## Aim of the exercise
Could you reproduce the lines below from the one with "- [ ] interpreteur de recettes XML" through the one with "- Random background"? Keep both ends and add nothing.

## Recorded data

"""

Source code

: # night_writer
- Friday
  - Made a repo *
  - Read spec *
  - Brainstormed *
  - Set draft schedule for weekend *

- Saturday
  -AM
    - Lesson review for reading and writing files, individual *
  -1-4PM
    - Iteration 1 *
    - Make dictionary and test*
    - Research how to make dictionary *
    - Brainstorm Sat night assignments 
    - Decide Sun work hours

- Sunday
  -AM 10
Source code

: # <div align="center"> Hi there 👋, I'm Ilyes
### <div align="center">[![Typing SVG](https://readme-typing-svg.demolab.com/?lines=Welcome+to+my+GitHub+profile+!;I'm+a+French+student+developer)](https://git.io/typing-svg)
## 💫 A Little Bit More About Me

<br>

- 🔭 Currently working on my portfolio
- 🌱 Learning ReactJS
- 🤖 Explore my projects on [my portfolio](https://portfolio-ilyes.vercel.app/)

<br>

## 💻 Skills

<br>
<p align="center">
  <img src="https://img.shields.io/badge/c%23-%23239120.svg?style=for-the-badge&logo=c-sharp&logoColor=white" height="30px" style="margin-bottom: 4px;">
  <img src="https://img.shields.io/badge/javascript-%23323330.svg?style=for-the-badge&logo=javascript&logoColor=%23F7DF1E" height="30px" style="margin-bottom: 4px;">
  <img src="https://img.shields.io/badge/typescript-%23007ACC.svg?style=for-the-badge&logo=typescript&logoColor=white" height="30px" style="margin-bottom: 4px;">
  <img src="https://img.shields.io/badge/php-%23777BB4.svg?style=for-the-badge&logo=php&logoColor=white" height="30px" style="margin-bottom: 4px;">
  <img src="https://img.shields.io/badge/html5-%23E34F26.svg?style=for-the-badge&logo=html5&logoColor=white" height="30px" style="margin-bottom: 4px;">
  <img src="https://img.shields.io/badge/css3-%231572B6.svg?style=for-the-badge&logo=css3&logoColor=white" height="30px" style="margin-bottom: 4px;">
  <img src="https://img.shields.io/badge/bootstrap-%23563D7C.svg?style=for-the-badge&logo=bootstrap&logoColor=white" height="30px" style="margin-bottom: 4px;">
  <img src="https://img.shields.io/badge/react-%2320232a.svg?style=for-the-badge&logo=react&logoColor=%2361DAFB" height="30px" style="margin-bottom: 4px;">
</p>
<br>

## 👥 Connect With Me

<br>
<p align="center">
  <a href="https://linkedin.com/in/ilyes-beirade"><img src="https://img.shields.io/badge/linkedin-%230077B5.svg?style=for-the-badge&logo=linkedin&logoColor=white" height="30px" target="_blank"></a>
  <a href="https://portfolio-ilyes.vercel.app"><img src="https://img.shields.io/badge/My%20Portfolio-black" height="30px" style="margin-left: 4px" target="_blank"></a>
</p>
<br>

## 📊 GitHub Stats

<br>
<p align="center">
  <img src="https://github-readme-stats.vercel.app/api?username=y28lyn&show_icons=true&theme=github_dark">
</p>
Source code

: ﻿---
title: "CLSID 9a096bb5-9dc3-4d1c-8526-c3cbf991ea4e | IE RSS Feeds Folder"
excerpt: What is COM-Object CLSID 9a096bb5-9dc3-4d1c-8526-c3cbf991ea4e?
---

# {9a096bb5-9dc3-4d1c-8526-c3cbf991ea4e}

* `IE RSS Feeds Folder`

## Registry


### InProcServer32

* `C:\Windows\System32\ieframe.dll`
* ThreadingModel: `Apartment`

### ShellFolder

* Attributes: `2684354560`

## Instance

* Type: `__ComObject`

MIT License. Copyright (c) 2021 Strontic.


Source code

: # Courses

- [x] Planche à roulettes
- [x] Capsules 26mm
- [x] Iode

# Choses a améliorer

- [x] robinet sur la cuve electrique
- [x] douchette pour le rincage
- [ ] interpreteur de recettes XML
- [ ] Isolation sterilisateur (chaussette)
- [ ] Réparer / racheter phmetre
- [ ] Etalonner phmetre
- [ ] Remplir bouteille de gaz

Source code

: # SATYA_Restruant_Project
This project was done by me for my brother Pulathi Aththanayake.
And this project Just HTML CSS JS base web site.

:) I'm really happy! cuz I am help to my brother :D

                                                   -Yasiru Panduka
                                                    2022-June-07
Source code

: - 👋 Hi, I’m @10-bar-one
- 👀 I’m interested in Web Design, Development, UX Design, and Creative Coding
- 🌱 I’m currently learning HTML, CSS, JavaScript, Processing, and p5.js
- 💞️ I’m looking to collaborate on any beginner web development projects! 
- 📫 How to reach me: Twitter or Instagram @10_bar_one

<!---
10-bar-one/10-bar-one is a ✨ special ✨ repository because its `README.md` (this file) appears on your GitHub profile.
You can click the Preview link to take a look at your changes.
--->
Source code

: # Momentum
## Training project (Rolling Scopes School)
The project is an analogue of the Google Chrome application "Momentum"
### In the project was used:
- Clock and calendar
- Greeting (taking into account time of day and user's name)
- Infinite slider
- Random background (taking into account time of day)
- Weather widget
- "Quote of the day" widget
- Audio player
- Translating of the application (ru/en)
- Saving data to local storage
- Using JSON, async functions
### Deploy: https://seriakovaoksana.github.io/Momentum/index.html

"""

## Written response
- [ ] interpreteur de recettes XML
- [ ] Isolation sterilisateur (chaussette)
- [ ] Réparer / racheter phmetre
- [ ] Etalonner phmetre
- [ ] Remplir bouteille de gaz

Source code

: # SATYA_Restruant_Project
This project was done by me for my brother Pulathi Aththanayake.
And this project Just HTML CSS JS base web site.

:) I'm really happy! cuz I am help to my brother :D

                                                   -Yasiru Panduka
                                                    2022-June-07
Source code

: - 👋 Hi, I’m @10-bar-one
- 👀 I’m interested in Web Design, Development, UX Design, and Creative Coding
- 🌱 I’m currently learning HTML, CSS, JavaScript, Processing, and p5.js
- 💞️ I’m looking to collaborate on any beginner web development projects! 
- 📫 How to reach me: Twitter or Instagram @10_bar_one

<!---
10-bar-one/10-bar-one is a ✨ special ✨ repository because its `README.md` (this file) appears on your GitHub profile.
You can click the Preview link to take a look at your changes.
--->
Source code

: # Momentum
## Training project (Rolling Scopes School)
The project is an analogue of the Google Chrome application "Momentum"
### In the project was used:
- Clock and calendar
- Greeting (taking into account time of day and user's name)
- Infinite slider
- Random background (taking into account time of day)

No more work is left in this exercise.